● EXERCISE: Reproduce the data exactly as it stands.

Collected data:
_ _ _ _
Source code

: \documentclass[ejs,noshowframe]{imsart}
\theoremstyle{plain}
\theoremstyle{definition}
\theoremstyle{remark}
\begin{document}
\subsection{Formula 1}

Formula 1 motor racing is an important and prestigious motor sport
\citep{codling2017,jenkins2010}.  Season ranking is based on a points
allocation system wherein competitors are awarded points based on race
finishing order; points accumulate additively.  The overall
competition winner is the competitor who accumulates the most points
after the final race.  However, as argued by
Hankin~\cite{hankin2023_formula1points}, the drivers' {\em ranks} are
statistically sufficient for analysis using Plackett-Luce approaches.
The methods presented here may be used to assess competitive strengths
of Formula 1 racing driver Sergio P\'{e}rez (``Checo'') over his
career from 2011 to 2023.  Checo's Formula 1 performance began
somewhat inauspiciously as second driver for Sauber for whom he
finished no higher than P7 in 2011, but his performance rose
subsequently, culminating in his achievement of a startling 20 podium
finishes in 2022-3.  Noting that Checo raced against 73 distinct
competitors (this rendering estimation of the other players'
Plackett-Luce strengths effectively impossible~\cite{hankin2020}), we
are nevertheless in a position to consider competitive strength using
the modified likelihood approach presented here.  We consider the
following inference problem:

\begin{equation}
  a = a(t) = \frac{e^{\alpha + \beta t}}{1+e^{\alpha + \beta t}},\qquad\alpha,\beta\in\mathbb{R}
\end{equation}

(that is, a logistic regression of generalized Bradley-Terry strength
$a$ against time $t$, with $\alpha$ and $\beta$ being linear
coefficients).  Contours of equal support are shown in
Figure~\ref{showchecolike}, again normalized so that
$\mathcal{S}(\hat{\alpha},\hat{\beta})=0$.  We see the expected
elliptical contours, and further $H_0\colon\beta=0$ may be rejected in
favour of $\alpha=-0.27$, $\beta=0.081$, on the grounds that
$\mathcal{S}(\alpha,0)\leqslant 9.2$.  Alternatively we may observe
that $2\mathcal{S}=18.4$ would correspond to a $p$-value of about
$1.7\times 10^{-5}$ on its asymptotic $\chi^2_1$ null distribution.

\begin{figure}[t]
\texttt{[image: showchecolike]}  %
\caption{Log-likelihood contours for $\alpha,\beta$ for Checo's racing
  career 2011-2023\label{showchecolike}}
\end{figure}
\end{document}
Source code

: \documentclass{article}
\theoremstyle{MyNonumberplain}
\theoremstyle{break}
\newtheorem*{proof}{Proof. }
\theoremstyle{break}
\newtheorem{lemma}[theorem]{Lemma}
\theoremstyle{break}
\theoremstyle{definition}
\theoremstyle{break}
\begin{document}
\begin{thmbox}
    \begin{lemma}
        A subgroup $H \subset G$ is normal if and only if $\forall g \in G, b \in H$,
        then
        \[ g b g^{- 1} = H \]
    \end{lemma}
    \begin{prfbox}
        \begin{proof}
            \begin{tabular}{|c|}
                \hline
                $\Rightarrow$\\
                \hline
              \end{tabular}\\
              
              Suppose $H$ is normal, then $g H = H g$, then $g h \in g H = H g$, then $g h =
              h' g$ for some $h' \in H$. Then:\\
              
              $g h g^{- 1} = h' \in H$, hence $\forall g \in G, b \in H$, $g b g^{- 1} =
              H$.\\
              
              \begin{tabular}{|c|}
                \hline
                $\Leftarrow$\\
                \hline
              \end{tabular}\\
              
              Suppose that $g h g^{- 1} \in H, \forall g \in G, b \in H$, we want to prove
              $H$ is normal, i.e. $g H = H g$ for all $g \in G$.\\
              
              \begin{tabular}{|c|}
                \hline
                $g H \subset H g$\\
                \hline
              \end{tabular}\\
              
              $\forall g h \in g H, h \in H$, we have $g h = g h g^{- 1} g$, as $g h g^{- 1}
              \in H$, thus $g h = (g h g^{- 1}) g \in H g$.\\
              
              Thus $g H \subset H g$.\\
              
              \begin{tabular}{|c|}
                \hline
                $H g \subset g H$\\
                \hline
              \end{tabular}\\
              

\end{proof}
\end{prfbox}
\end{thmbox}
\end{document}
_ _ _ _
● SOLUTION:
Source code

: \documentclass[ejs,noshowframe]{imsart}
\theoremstyle{plain}
\theoremstyle{definition}
\theoremstyle{remark}
\begin{document}
\subsection{Formula 1}

Formula 1 motor racing is an important and prestigious motor sport
\citep{codling2017,jenkins2010}.  Season ranking is based on a points
allocation system wherein competitors are awarded points based on race
finishing order; points accumulate additively.  The overall
competition winner is the competitor who accumulates the most points
after the final race.  However, as argued by
Hankin~\cite{hankin2023_formula1points}, the drivers' {\em ranks} are
statistically sufficient for analysis using Plackett-Luce approaches.
The methods presented here may be used to assess competitive strengths
of Formula 1 racing driver Sergio P\'{e}rez (``Checo'') over his
career from 2011 to 2023.  Checo's Formula 1 performance began
somewhat inauspiciously as second driver for Sauber for whom he
finished no higher than P7 in 2011, but his performance rose
subsequently, culminating in his achievement of a startling 20 podium
finishes in 2022-3.  Noting that Checo raced against 73 distinct
competitors (this rendering estimation of the other players'
Plackett-Luce strengths effectively impossible~\cite{hankin2020}), we
are nevertheless in a position to consider competitive strength using
the modified likelihood approach presented here.  We consider the
following inference problem:

\begin{equation}
  a = a(t) = \frac{e^{\alpha + \beta t}}{1+e^{\alpha + \beta t}},\qquad\alpha,\beta\in\mathbb{R}
\end{equation}

(that is, a logistic regression of generalized Bradley-Terry strength
$a$ against time $t$, with $\alpha$ and $\beta$ being linear
coefficients).  Contours of equal support are shown in
Figure~\ref{showchecolike}, again normalized so that
$\mathcal{S}(\hat{\alpha},\hat{\beta})=0$.  We see the expected
elliptical contours, and further $H_0\colon\beta=0$ may be rejected in
favour of $\alpha=-0.27$, $\beta=0.081$, on the grounds that
$\mathcal{S}(\alpha,0)\leqslant 9.2$.  Alternatively we may observe
that $2\mathcal{S}=18.4$ would correspond to a $p$-value of about
$1.7\times 10^{-5}$ on its asymptotic $\chi^2_1$ null distribution.

\begin{figure}[t]
\texttt{[image: showchecolike]}  %
\caption{Log-likelihood contours for $\alpha,\beta$ for Checo's racing
  career 2011-2023\label{showchecolike}}
\end{figure}
\end{document}
Source code

: \documentclass{article}
\theoremstyle{MyNonumberplain}
\theoremstyle{break}
\newtheorem*{proof}{Proof. }
\theoremstyle{break}
\newtheorem{lemma}[theorem]{Lemma}
\theoremstyle{break}
\theoremstyle{definition}
\theoremstyle{break}
\begin{document}
\begin{thmbox}
    \begin{lemma}
        A subgroup $H \subset G$ is normal if and only if $\forall g \in G, b \in H$,
        then
        \[ g b g^{- 1} = H \]
    \end{lemma}
    \begin{prfbox}
        \begin{proof}
            \begin{tabular}{|c|}
                \hline
                $\Rightarrow$\\
                \hline
              \end{tabular}\\
              
              Suppose $H$ is normal, then $g H = H g$, then $g h \in g H = H g$, then $g h =
              h' g$ for some $h' \in H$. Then:\\
              
              $g h g^{- 1} = h' \in H$, hence $\forall g \in G, b \in H$, $g b g^{- 1} =
              H$.\\
              
              \begin{tabular}{|c|}
                \hline
                $\Leftarrow$\\
                \hline
              \end{tabular}\\
              
              Suppose that $g h g^{- 1} \in H, \forall g \in G, b \in H$, we want to prove
              $H$ is normal, i.e. $g H = H g$ for all $g \in G$.\\
              
              \begin{tabular}{|c|}
                \hline
                $g H \subset H g$\\
                \hline
              \end{tabular}\\
              
              $\forall g h \in g H, h \in H$, we have $g h = g h g^{- 1} g$, as $g h g^{- 1}
              \in H$, thus $g h = (g h g^{- 1}) g \in H g$.\\
              
              Thus $g H \subset H g$.\\
              
              \begin{tabular}{|c|}
                \hline
                $H g \subset g H$\\
                \hline
              \end{tabular}\\
              

\end{proof}
\end{prfbox}
\end{thmbox}
\end{document}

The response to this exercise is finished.